# Problem to solve
Set down again each entry exactly as it reads, pictures excluded.

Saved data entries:

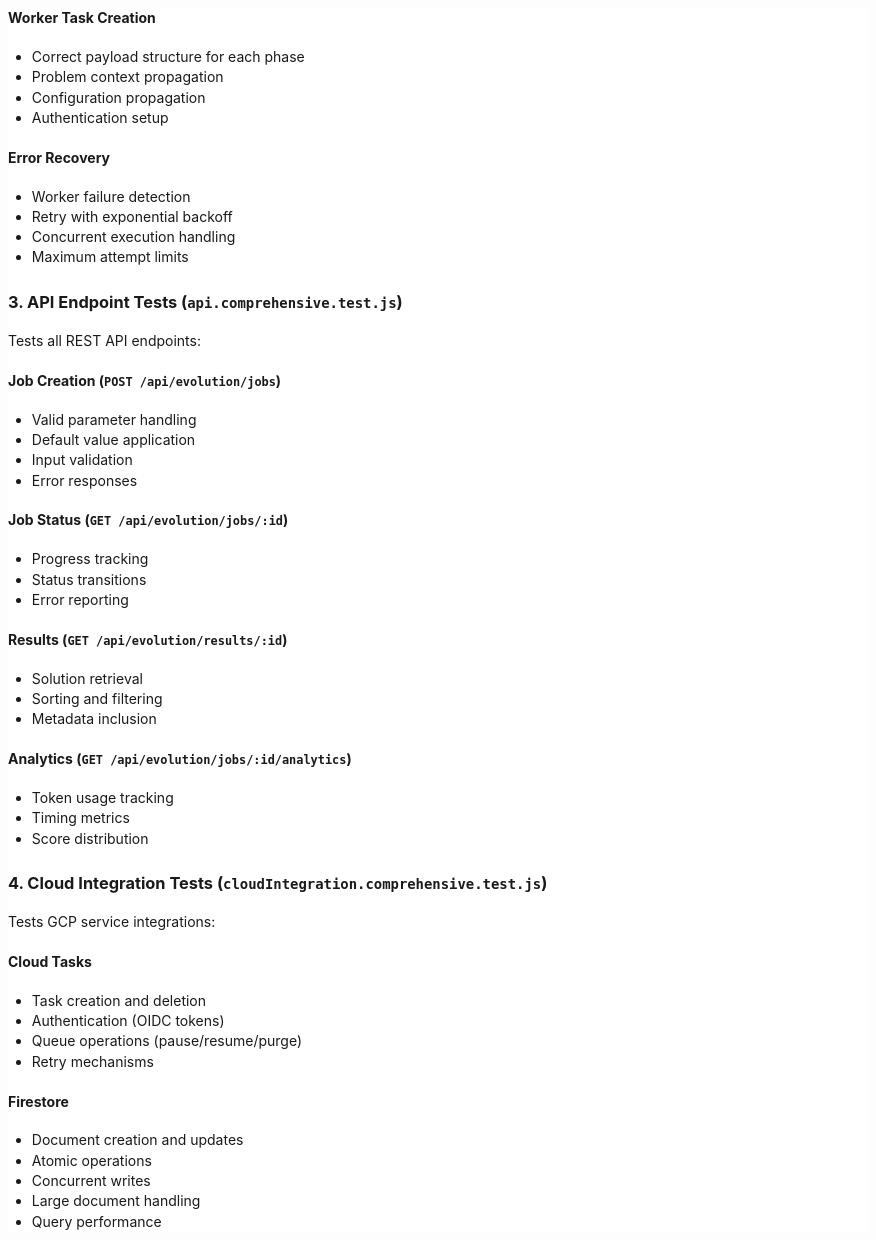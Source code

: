 #### Worker Task Creation
- Correct payload structure for each phase
- Problem context propagation
- Configuration propagation
- Authentication setup

#### Error Recovery
- Worker failure detection
- Retry with exponential backoff
- Concurrent execution handling
- Maximum attempt limits

### 3. API Endpoint Tests (`api.comprehensive.test.js`)

Tests all REST API endpoints:

#### Job Creation (`POST /api/evolution/jobs`)
- Valid parameter handling
- Default value application
- Input validation
- Error responses

#### Job Status (`GET /api/evolution/jobs/:id`)
- Progress tracking
- Status transitions
- Error reporting

#### Results (`GET /api/evolution/results/:id`)
- Solution retrieval
- Sorting and filtering
- Metadata inclusion

#### Analytics (`GET /api/evolution/jobs/:id/analytics`)
- Token usage tracking
- Timing metrics
- Score distribution

### 4. Cloud Integration Tests (`cloudIntegration.comprehensive.test.js`)

Tests GCP service integrations:

#### Cloud Tasks
- Task creation and deletion
- Authentication (OIDC tokens)
- Queue operations (pause/resume/purge)
- Retry mechanisms

#### Firestore
- Document creation and updates
- Atomic operations
- Concurrent writes
- Large document handling
- Query performance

# Output of the task
Source code

: #### Worker Task Creation
- Correct payload structure for each phase
- Problem context propagation
- Configuration propagation
- Authentication setup

#### Error Recovery
- Worker failure detection
- Retry with exponential backoff
- Concurrent execution handling
- Maximum attempt limits

### 3. API Endpoint Tests (`api.comprehensive.test.js`)

Tests all REST API endpoints:

#### Job Creation (`POST /api/evolution/jobs`)
- Valid parameter handling
- Default value application
- Input validation
- Error responses

#### Job Status (`GET /api/evolution/jobs/:id`)
- Progress tracking
- Status transitions
- Error reporting

#### Results (`GET /api/evolution/results/:id`)
- Solution retrieval
- Sorting and filtering
- Metadata inclusion

#### Analytics (`GET /api/evolution/jobs/:id/analytics`)
- Token usage tracking
- Timing metrics
- Score distribution

### 4. Cloud Integration Tests (`cloudIntegration.comprehensive.test.js`)

Tests GCP service integrations:

#### Cloud Tasks
- Task creation and deletion
- Authentication (OIDC tokens)
- Queue operations (pause/resume/purge)
- Retry mechanisms

#### Firestore
- Document creation and updates
- Atomic operations
- Concurrent writes
- Large document handling
- Query performance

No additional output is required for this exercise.